(The input begins)
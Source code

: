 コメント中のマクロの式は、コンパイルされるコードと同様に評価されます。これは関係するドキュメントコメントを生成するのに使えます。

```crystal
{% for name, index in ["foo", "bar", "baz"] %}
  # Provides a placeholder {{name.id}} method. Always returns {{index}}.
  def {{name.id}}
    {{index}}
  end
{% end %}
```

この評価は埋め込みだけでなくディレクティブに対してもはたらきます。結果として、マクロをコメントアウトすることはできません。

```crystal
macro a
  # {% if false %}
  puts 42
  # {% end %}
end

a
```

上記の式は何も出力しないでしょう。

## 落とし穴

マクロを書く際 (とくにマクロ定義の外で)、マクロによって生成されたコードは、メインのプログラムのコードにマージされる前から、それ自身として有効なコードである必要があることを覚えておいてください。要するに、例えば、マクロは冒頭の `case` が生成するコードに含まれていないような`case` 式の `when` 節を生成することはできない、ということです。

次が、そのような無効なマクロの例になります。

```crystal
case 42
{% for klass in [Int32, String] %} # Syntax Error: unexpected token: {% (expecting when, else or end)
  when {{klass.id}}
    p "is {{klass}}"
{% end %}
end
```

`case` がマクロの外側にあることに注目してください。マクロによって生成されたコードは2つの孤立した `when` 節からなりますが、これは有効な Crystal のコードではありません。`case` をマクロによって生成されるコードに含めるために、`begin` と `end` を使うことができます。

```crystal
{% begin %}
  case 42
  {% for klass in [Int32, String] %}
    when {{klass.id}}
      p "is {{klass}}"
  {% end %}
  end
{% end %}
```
(The input ends)
- _Instructions for the task_
Whenever a line of the material above contains the string "klass", copy that line out.

- _Answer area_
{% for klass in [Int32, String] %} # Syntax Error: unexpected token: {% (expecting when, else or end)
  when {{klass.id}}
    p "is {{klass}}"
  {% for klass in [Int32, String] %}
    when {{klass.id}}
      p "is {{klass}}"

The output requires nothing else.